20090309

Problem ID: 2003614719564236515
Entered by: Pradeep Soundararajan

Someone updated their "gender"?

I think Orkut is more famous than Facebook in India and Brazil. They started providing updates of what our friends are updating in their profile.

A friend of mine had not added his gender to his profile when he registered long ago. Recently he probably thought it is good idea to add it. When he did that, I got to see the following:



OMG! What am I supposed to think?

I think the code might have been written something like:

name_value & " updated " & label_value
The test of does it display the update to friends might have passed but what about tests to see if this can hurt any user? Is it likely to be misunderstood? My friend did not change his gender. He set a value in a profile form.

What other updates may not be understood as intended?


  Edit

5 Comments:

March 10, 2009 at 2:33 AM  
Comment ID: 1962606262764414254
Written by: Lisha

I think the problem here is that you equate "updated" with "changed in real life". I can post new pictures and that's an update, even if the pictures are 20 years old.
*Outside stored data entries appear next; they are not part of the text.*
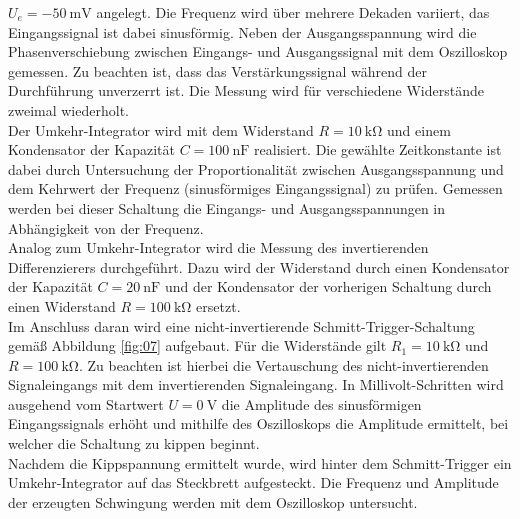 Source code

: $U_e = -\SI{50}{\milli\volt}$ angelegt. Die Frequenz wird über mehrere Dekaden
variiert, das Eingangssignal ist dabei sinusförmig. Neben der Ausgangsspannung
wird die Phasenverschiebung zwischen Eingangs- und Ausgangssignal mit dem
Oszilloskop gemessen. Zu beachten ist, dass das Verstärkungssignal während der
Durchführung unverzerrt ist. Die Messung wird für verschiedene Widerstände
zweimal wiederholt. \\
\noindent Der Umkehr-Integrator wird mit dem Widerstand $R = \SI{10}{\kilo\ohm}$
und einem Kondensator der Kapazität $C = \SI{100}{\nano\farad}$ realisiert.
Die gewählte Zeitkonstante ist dabei durch Untersuchung der Proportionalität
zwischen Ausgangsspannung und dem Kehrwert der Frequenz (sinusförmiges
Eingangssignal) zu prüfen. Gemessen werden bei dieser Schaltung die Eingangs-
und Ausgangsspannungen in Abhängigkeit von der Frequenz. \\
\noindent Analog zum Umkehr-Integrator wird die Messung des invertierenden
Differenzierers durchgeführt. Dazu wird der Widerstand durch einen Kondensator
der Kapazität $C = \SI{20}{\nano\farad}$ und der Kondensator der vorherigen
Schaltung durch einen Widerstand $R = \SI{100}{\kilo\ohm}$ ersetzt. \\
\noindent Im Anschluss daran wird eine nicht-invertierende
Schmitt-Trigger-Schaltung gemäß Abbildung \ref{fig:07} aufgebaut. Für die
Widerstände gilt $R_1 = \SI{10}{\kilo\ohm}$ und $R = \SI{100}{\kilo\ohm}$.
Zu beachten ist hierbei die Vertauschung des nicht-invertierenden Signaleingangs
mit dem invertierenden Signaleingang. In Millivolt-Schritten wird ausgehend vom
Startwert $U = \SI{0}{\volt}$ die Amplitude des sinusförmigen Eingangssignals
erhöht und mithilfe des Oszilloskops die Amplitude ermittelt, bei welcher
die Schaltung zu kippen beginnt. \\
\noindent Nachdem die Kippspannung ermittelt wurde, wird hinter dem
Schmitt-Trigger ein Umkehr-Integrator auf das Steckbrett aufgesteckt. Die
Frequenz und Amplitude der erzeugten Schwingung werden mit dem Oszilloskop
untersucht.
I can add my previously un-listed hair color and that's an update, too.

March 10, 2009 at 4:57 AM  
Comment ID: 3970826440409656612
Written by: Ben Simo

This may or may not be a problem depending on whether the use of "updated" is consistent with its use in the context of Orkut and the user.

1) What does the word "updated" mean in different English-speaking countries & cultures? Might it have different implications to different people? Is the use of "updated" consistent with users' understanding of the word?

2) What kinds of things show up in this Orkut update lists? Is the use of "updated" consistent within this feature?

So is this a problem? I think ... it depends. ;)

March 10, 2009 at 10:08 AM  
Comment ID: 1445545495572229708
Written by: Pradeep Soundararajan

In a country like India, to the best of my knowledge, a physical gender change is not a socially acceptable one. People might stop talking one such person who underwent a gender change surgery and it can put the person to depression.

So, is there a problem? ( in that context )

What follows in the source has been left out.